- _Task brief_
In the records that follow, count the lines where the string "success" appears, and give the count with nothing added.

- _Records provided_
Content starts

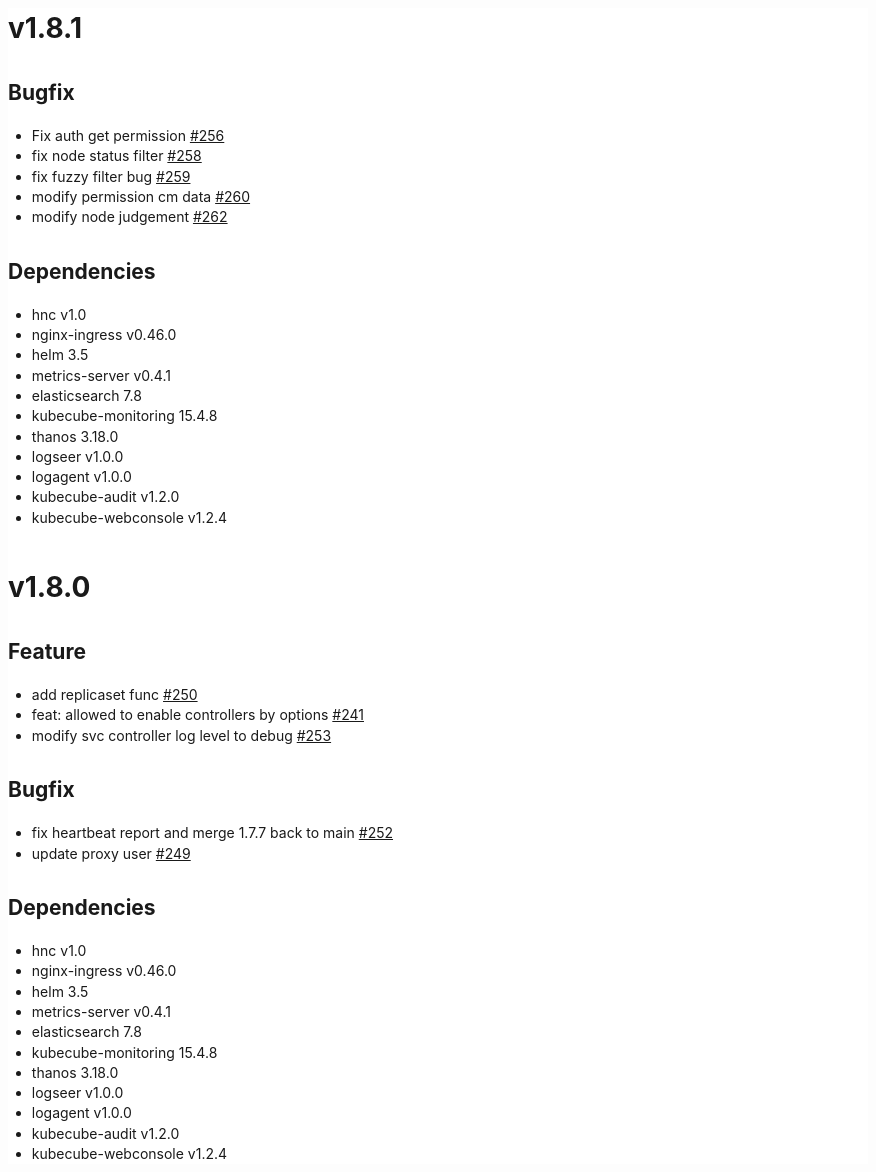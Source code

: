 # v1.8.1

## Bugfix
- Fix auth get permission [#256](https://github.com/kubecube-io/KubeCube/pull/256)
- fix node status filter [#258](https://github.com/kubecube-io/KubeCube/pull/258)
- fix fuzzy filter bug [#259](https://github.com/kubecube-io/KubeCube/pull/259)
- modify permission cm data [#260](https://github.com/kubecube-io/KubeCube/pull/260)
- modify node judgement [#262](https://github.com/kubecube-io/KubeCube/pull/262)

## Dependencies

- hnc v1.0
- nginx-ingress v0.46.0
- helm 3.5
- metrics-server v0.4.1
- elasticsearch 7.8
- kubecube-monitoring 15.4.8
- thanos 3.18.0
- logseer v1.0.0
- logagent v1.0.0
- kubecube-audit v1.2.0
- kubecube-webconsole v1.2.4

# v1.8.0

## Feature
- add replicaset func [#250](https://github.com/kubecube-io/KubeCube/pull/250)
- feat: allowed to enable controllers by options [#241](https://github.com/kubecube-io/KubeCube/pull/241)
- modify svc controller log level to debug [#253](https://github.com/kubecube-io/KubeCube/pull/253)

## Bugfix
- fix heartbeat report and merge 1.7.7 back to main [#252](https://github.com/kubecube-io/KubeCube/pull/252)
- update proxy user [#249](https://github.com/kubecube-io/KubeCube/pull/249)

## Dependencies

- hnc v1.0
- nginx-ingress v0.46.0
- helm 3.5
- metrics-server v0.4.1
- elasticsearch 7.8
- kubecube-monitoring 15.4.8
- thanos 3.18.0
- logseer v1.0.0
- logagent v1.0.0
- kubecube-audit v1.2.0
- kubecube-webconsole v1.2.4
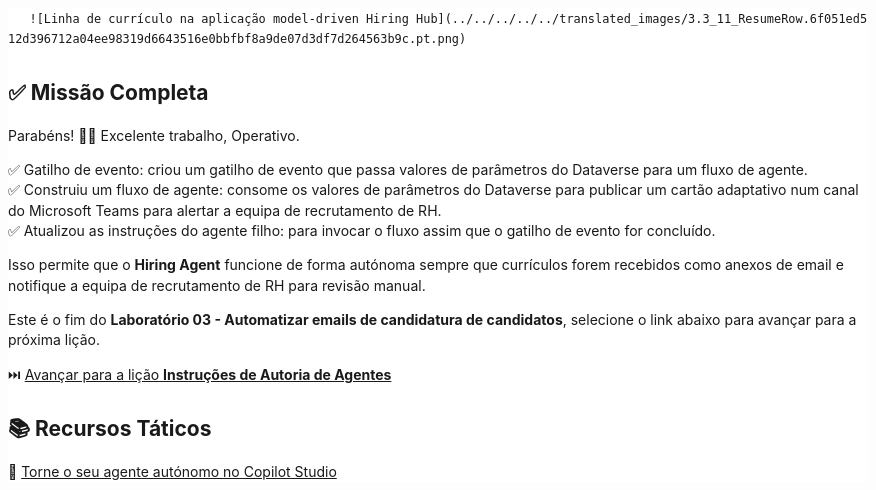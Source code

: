        ![Linha de currículo na aplicação model-driven Hiring Hub](../../../../../translated_images/3.3_11_ResumeRow.6f051ed512d396712a04ee98319d6643516e0bbfbf8a9de07d3df7d264563b9c.pt.png)

## ✅ Missão Completa

Parabéns! 👏🏻 Excelente trabalho, Operativo.

✅ Gatilho de evento: criou um gatilho de evento que passa valores de parâmetros do Dataverse para um fluxo de agente.  
✅ Construiu um fluxo de agente: consome os valores de parâmetros do Dataverse para publicar um cartão adaptativo num canal do Microsoft Teams para alertar a equipa de recrutamento de RH.  
✅ Atualizou as instruções do agente filho: para invocar o fluxo assim que o gatilho de evento for concluído.

Isso permite que o **Hiring Agent** funcione de forma autónoma sempre que currículos forem recebidos como anexos de email e notifique a equipa de recrutamento de RH para revisão manual.

Este é o fim do **Laboratório 03 - Automatizar emails de candidatura de candidatos**, selecione o link abaixo para avançar para a próxima lição.

⏭️ [Avançar para a lição **Instruções de Autoria de Agentes**](../04-agent-instructions/README.md)

## 📚 Recursos Táticos

📖 [Torne o seu agente autónomo no Copilot Studio](https://learn.microsoft.com/training/modules/autonomous-agents-online-workshop/?WT.mc_id=power-188561-ebenitez)
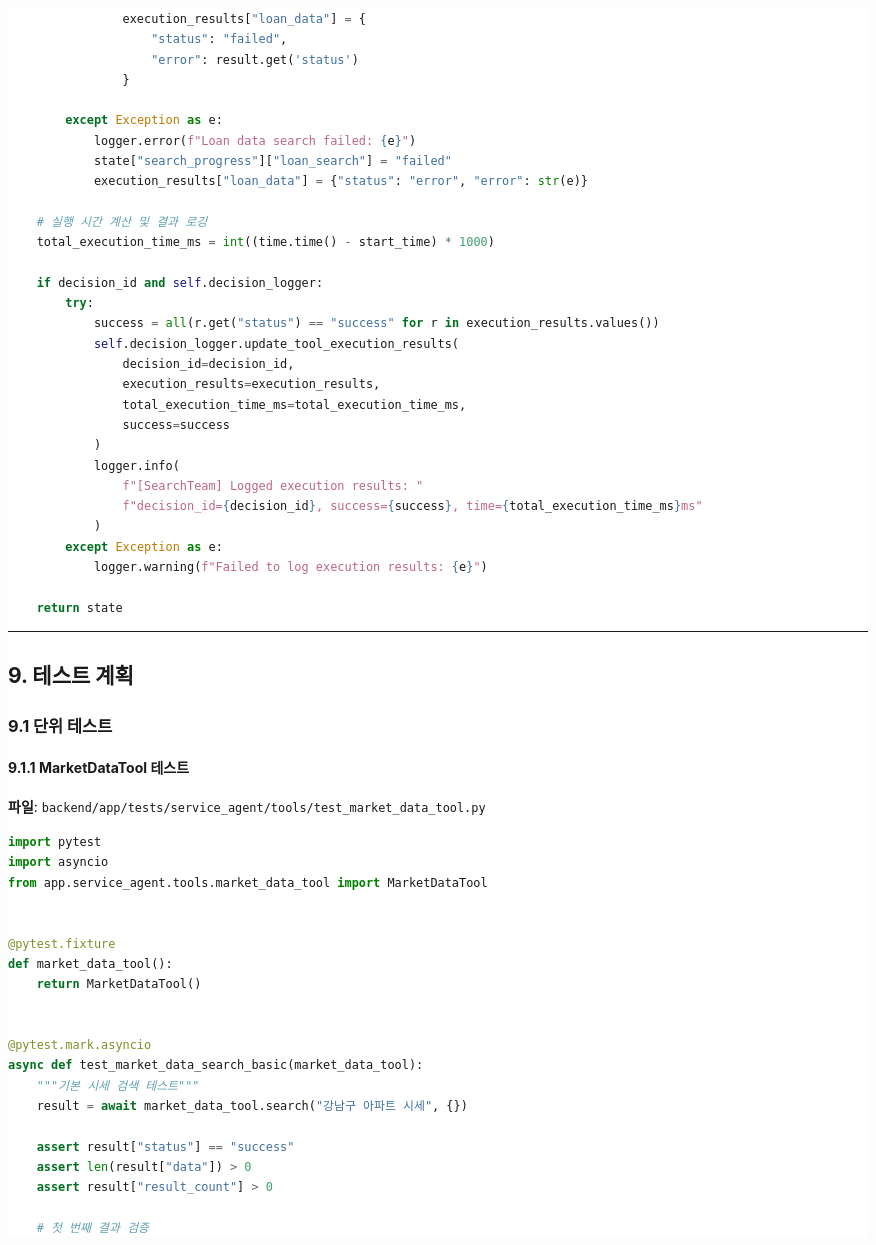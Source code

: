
 ```python
                execution_results["loan_data"] = {
                    "status": "failed",
                    "error": result.get('status')
                }

        except Exception as e:
            logger.error(f"Loan data search failed: {e}")
            state["search_progress"]["loan_search"] = "failed"
            execution_results["loan_data"] = {"status": "error", "error": str(e)}

    # 실행 시간 계산 및 결과 로깅
    total_execution_time_ms = int((time.time() - start_time) * 1000)

    if decision_id and self.decision_logger:
        try:
            success = all(r.get("status") == "success" for r in execution_results.values())
            self.decision_logger.update_tool_execution_results(
                decision_id=decision_id,
                execution_results=execution_results,
                total_execution_time_ms=total_execution_time_ms,
                success=success
            )
            logger.info(
                f"[SearchTeam] Logged execution results: "
                f"decision_id={decision_id}, success={success}, time={total_execution_time_ms}ms"
            )
        except Exception as e:
            logger.warning(f"Failed to log execution results: {e}")

    return state
```

---

## 9. 테스트 계획

### 9.1 단위 테스트

#### 9.1.1 MarketDataTool 테스트

**파일**: `backend/app/tests/service_agent/tools/test_market_data_tool.py`

```python
import pytest
import asyncio
from app.service_agent.tools.market_data_tool import MarketDataTool


@pytest.fixture
def market_data_tool():
    return MarketDataTool()


@pytest.mark.asyncio
async def test_market_data_search_basic(market_data_tool):
    """기본 시세 검색 테스트"""
    result = await market_data_tool.search("강남구 아파트 시세", {})

    assert result["status"] == "success"
    assert len(result["data"]) > 0
    assert result["result_count"] > 0

    # 첫 번째 결과 검증
```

Content ends

- _Answer to this task_
4